O poema é datado de 20-11-1912. Neste ano, Sá-Carneiro encontra-se em Paris e, separados pela distância geográfica, ele e Pessoa vão aproximar-se literariamente numa intensa troca de correspondência. Datam de 16 e 20 de Outubro de 1912 os primeiros envios de Sá-Carneiro: a 16, um postal de duas linhas; a 20, uma carta mais longa que termina num «grande abraço de sincero amigo». Talvez naqueles versos de Pessoa não esteja apenas o eco das ondas encapeladas que “Le Bateau Ivre” de Rimbaud vai singrando: pressente-se neles a réplica, por exemplo, a certos versos e topoi de Sá-Carneiro nos poemas A um Suicida: «Oh!, quantas vezes deses’prançoso, / Não invejei a tua esp’rança!». (PCSC 232); Partida: «Sei a Distância, compreendo o Ar […] / Sou taça de cristal lançada ao mar, / […] O meu destino é outro — é alto e é raro. / Unicamente custa muito caro: / A tristeza de nunca sermos dois…». (PCSC 27); e Dispersão: «Perdi-me dentro de mim / Porque eu era labirinto, / E hoje, quando me sinto, / É com saudades de mim. / […] (As minhas grandes saudades / São do que nunca enlacei. / Ai como eu tenho saudades / Dos sonhos que não sonhei!...)». (PCSC 33 e 35). Claro que, como estes poemas são de 1913, pode a réplica ter sido em sentido contrário: é Sá-Carneiro quem responde a Pessoa.
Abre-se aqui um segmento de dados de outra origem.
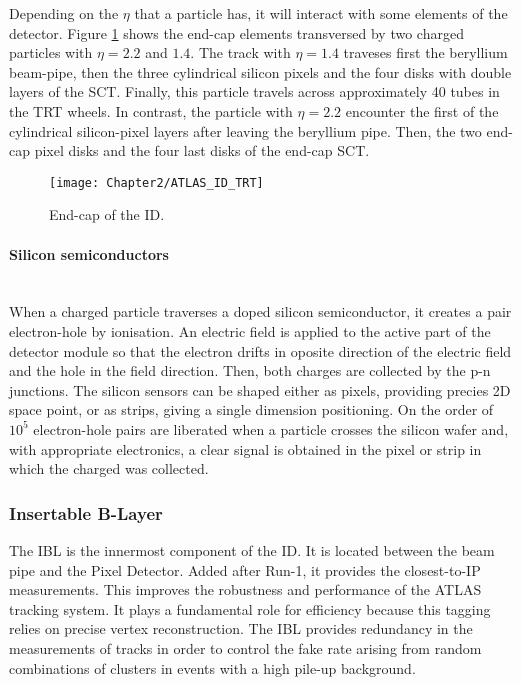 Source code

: Depending on the $\eta$ that a particle has, it will interact with some elements of the detector.
Figure \ref{fig:Chap2:ATLAS:ID_Endcap} shows the end-cap elements transversed by
two charged particles with $\eta = 2.2$ and $1.4$. The track with $\eta = 1.4$ traveses first the beryllium beam-pipe, then the three
cylindrical silicon pixels and the four disks with double layers of the SCT. Finally, this particle travels across approximately 40 tubes
in the TRT wheels. In contrast, the particle with $\eta = 2.2$ encounter the first of the cylindrical silicon-pixel layers after leaving
the beryllium pipe. Then, the two end-cap pixel disks and the four last disks of the end-cap SCT.

\begin{figure}
	\centering
 	 \texttt{[image: Chapter2/ATLAS\_ID\_TRT]}
	 \caption{End-cap of the ID.}
	\label{fig:Chap2:ATLAS:ID_Endcap}
\end{figure}

\paragraph{Silicon semiconductors}\mbox{}\\
When a charged particle traverses a doped silicon semiconductor, it creates a pair electron-hole by ionisation.
An electric field is applied to the active part of the detector module so that the electron drifts in oposite direction
of the electric field and the hole in the field direction. Then, both charges are collected by the p-n junctions. 
The silicon sensors can be shaped either as pixels, providing precies 2D space point, or as strips, giving
a single dimension positioning.
On the order of $10^5$ electron-hole pairs are liberated when a particle crosses the silicon wafer and, with 
appropriate electronics, a clear signal is obtained in the pixel or strip in which the charged was collected. 


\subsubsection{Insertable B-Layer}
\label{sec:Chap2:ID:B-Layer}
The IBL \cite{Capeans:1291633} is the innermost component of the ID. It is located between the beam pipe and
the Pixel Detector.  Added after Run-1, it provides the closest-to-IP measurements. This improves the robustness 
and performance of the ATLAS tracking system. It plays a fundamental role for \btag
efficiency because this tagging relies on precise vertex reconstruction. The IBL provides redundancy in the measurements 
of tracks in order to control the fake rate arising from random combinations of clusters in events with a high pile-up background.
Mas, qualquer que seja o sentido da réplica, talvez, por eventual lapsus calami de Pessoa, o 11 (XI, no manuscrito) na datação de A Vida de Arthur Rimbaud apareça no lugar de um 10: poderia o poema de Pessoa ter a intenção de assinalar e celebrar um e outro acontecimento — o aniversário de Rimbaud e a leitura da primeira carta que lhe enviou de Paris o seu sincero amigo Sá-Carneiro, a 20-10-1912. Por exemplo, segundo a leitura de Alberto Pimenta, uma celebração semelhante terá acontecido, anos mais tarde, com O Último Sortilégio: «uma interpretação dramática da “magia da transgressão”» que data do aniversário bimilenar de Virgílio: 15-10-1930. Este exemplo, por afinidades de datação, liga-se a um outro que ocorre em Aniversário: em carta a Gaspar Simões de 4-7-1930, Pessoa diz ter escrito o poema no seu aniversário, a 13-6-1930, mas percebe, talvez mesmo ao escrever, que nos seus versos o outro é um eu e, por isso,fixa o poema com a data de 15-10-1929, e, desta forma, oferece Aniversário à obra de um outro aniversariante: o engenheiro naval sensacionista, conhecedor desregrado de imensos cais e alfândegas dispersos pelas sete partidas, Álvaro de Campos.

 

 

Bibl.: PIMENTA, Alberto, O Silêncio dos Poetas, 2.ª ed., Lisboa, Cotovia, 2003; Id., A Magia que Tira os Pecados do Mundo, Lisboa, Cotovia, 1995; RIMBAUD, Arthur, L’œuvre Intégrale Manuscrite (edição de Claude Jeancolas), Paris, Textuel, 1996.